[Source texts of formatted documents]
^^^^^^^^^^^^^^^^
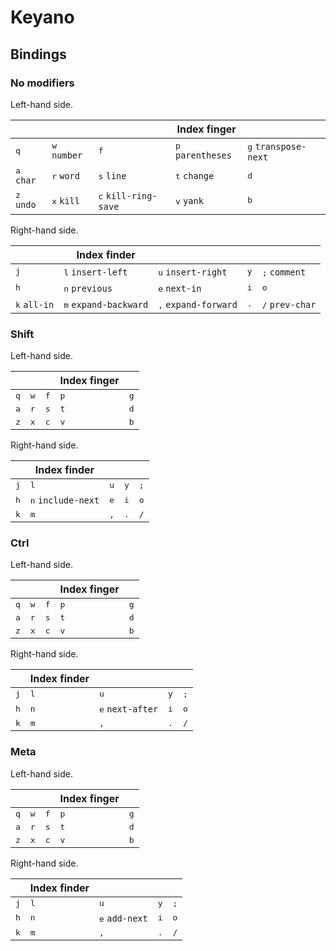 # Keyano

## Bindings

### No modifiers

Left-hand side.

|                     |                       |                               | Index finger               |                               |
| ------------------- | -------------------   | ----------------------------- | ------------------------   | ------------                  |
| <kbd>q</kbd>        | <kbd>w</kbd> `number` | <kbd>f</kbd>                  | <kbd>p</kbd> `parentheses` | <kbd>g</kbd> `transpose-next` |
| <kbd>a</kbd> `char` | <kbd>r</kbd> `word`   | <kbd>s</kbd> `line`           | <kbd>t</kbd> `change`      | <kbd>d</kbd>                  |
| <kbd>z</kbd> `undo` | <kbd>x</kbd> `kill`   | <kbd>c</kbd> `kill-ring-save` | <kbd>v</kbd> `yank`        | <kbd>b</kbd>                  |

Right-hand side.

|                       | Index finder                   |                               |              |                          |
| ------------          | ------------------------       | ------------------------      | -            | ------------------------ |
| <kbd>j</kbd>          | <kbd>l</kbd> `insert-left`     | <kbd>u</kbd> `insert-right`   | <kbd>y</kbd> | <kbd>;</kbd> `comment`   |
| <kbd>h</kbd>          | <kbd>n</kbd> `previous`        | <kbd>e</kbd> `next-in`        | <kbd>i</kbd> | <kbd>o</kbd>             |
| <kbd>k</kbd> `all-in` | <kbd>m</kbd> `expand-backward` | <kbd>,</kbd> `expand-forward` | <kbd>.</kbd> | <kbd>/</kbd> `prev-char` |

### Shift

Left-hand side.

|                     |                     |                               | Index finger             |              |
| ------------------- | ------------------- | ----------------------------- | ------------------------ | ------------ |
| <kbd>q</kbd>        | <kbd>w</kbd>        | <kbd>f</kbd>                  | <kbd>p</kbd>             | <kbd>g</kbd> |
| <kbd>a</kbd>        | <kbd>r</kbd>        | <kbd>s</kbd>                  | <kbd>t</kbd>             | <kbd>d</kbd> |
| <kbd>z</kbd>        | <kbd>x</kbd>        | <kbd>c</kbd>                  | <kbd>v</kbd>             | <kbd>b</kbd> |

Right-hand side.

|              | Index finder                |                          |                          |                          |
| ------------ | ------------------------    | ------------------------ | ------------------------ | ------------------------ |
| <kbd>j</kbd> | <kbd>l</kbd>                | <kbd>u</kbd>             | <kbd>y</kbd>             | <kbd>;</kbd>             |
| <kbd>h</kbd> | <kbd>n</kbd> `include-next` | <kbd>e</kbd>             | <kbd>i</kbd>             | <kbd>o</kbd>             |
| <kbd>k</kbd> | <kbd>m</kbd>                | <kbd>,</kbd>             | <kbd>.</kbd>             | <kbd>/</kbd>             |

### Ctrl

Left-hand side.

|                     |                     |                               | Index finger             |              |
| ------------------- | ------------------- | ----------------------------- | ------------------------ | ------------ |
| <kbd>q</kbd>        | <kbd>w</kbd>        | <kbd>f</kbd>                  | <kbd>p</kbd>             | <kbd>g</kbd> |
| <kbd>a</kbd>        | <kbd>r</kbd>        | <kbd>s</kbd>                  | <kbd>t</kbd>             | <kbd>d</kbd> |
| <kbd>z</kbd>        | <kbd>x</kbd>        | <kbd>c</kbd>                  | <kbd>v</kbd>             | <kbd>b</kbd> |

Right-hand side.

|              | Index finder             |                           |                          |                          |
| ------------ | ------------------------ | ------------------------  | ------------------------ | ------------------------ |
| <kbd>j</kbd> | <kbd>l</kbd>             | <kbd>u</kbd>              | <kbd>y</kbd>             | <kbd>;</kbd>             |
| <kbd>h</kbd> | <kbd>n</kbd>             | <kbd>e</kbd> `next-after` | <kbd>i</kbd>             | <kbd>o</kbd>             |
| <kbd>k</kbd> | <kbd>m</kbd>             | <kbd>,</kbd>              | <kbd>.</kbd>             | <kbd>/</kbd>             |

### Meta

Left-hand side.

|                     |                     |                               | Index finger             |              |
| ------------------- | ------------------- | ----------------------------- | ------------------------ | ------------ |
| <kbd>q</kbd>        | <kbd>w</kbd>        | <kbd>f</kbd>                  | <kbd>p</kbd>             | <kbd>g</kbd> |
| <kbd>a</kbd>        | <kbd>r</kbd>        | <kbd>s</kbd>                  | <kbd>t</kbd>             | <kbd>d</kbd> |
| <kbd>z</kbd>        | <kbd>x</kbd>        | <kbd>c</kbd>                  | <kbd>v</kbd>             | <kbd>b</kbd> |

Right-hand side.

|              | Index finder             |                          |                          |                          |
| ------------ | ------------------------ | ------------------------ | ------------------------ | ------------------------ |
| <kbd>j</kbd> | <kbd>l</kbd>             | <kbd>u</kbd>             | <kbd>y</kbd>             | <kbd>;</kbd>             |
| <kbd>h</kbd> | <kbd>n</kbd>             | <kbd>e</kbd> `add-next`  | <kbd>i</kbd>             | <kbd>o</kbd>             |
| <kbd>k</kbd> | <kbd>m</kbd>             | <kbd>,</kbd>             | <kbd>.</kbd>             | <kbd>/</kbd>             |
^^^^^^^^^^^^^^^^
> **Action item**
Whenever the word "next" shows up in a line of the entries, list that line.

> **Solution for this task**
| <kbd>q</kbd>        | <kbd>w</kbd> `number` | <kbd>f</kbd>                  | <kbd>p</kbd> `parentheses` | <kbd>g</kbd> `transpose-next` |
| <kbd>h</kbd>          | <kbd>n</kbd> `previous`        | <kbd>e</kbd> `next-in`        | <kbd>i</kbd> | <kbd>o</kbd>             |
| <kbd>h</kbd> | <kbd>n</kbd> `include-next` | <kbd>e</kbd>             | <kbd>i</kbd>             | <kbd>o</kbd>             |
| <kbd>h</kbd> | <kbd>n</kbd>             | <kbd>e</kbd> `next-after` | <kbd>i</kbd>             | <kbd>o</kbd>             |
| <kbd>h</kbd> | <kbd>n</kbd>             | <kbd>e</kbd> `add-next`  | <kbd>i</kbd>             | <kbd>o</kbd>             |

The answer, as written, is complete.